Schuch, F. B., Stubbs, B., Meyer, J., et al. (2019). L'activité phyqsique protège de l'anxiété liée aux incidents : Une méta-analyse d'études de cohortes prospectives. Depression and Anxiety, 36, 846-858. https://doi.org/10.1002/da.22915

Singh, B., Olds, T., Curtis, R., et al. (2023). Efficacité des interventions en matière d'activité phyqsique pour améliorer la dépression, l'anxiété et la détresse : Une vue d'ensemble des examens systématiques. British Journal of Sports Medicine, 57, 1203-1209. https://doi.org/10.1136/bjsports-2022-106300

Walker, N. (1956). La définition des troubles psychosomatiques. The British Journal for the Philosophy of Science, 6(24), 265-299. https://doi.org/10.1093/bjps/VI.24.265

Organisation mondiale de la santé. (2019). Classification internationale des maladies et des problèmes de santé connexes (10e éd.). Organisation mondiale de la santé.

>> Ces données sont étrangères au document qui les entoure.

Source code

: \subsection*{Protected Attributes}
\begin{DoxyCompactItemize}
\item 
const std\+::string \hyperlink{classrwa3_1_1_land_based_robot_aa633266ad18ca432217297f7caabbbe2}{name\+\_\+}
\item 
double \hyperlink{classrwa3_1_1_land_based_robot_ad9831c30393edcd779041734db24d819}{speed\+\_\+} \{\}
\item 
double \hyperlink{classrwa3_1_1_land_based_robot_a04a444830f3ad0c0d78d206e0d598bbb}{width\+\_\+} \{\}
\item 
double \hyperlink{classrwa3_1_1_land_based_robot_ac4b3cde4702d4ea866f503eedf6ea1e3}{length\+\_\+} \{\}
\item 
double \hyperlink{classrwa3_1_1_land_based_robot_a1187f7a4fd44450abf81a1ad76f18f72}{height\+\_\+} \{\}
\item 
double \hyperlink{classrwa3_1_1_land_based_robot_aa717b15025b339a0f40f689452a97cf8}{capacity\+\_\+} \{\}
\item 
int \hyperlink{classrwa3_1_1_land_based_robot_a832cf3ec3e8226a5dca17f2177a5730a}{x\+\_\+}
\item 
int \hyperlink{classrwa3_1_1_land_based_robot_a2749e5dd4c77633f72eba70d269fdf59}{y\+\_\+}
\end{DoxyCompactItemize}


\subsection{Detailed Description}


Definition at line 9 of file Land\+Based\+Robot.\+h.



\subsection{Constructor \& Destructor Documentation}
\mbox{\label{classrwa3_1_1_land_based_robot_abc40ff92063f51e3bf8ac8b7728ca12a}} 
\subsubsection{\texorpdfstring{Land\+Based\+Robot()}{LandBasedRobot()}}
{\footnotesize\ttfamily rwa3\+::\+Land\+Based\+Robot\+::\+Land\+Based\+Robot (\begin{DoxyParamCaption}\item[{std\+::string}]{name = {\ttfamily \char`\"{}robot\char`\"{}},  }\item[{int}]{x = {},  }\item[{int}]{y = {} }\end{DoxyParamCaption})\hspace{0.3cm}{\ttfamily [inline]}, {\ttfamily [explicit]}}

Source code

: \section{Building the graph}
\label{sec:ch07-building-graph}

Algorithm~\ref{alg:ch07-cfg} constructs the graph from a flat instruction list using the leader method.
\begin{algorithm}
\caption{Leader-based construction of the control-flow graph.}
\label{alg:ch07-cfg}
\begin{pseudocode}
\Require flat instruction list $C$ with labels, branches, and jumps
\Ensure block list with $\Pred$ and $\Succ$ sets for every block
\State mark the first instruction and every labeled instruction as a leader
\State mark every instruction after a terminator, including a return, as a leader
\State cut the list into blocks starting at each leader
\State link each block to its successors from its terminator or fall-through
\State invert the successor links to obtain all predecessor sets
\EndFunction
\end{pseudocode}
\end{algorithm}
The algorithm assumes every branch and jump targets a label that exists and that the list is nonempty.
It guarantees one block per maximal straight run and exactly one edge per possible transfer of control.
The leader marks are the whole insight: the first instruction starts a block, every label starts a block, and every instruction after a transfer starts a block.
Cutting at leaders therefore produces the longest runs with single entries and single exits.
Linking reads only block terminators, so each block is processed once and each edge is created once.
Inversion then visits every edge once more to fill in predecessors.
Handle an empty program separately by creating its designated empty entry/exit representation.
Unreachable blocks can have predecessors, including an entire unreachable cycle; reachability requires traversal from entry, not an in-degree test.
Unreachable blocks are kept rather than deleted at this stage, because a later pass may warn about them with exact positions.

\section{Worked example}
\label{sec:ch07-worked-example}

Guus Rothuizen est journaliste scientifique et kinésithérapeute, avec une formation en sciences du mouvement humain. La spécialité de Santé est de traduire des connaissances scientifiques complexes en articles accessibles, en mettant l'accent sur la santé physique et mentale et sur le lien entre les deux. Guus a précédemment travaillé comme chercheur en neuroréhabilitation et en apprentissage moteur, et combine désormais travail clinique et journalisme. Dans sa pratique, il met l'accent sur la rééducation active, le changement de mode de vie à long terme et l'équilibre entre la charge physique et mentale.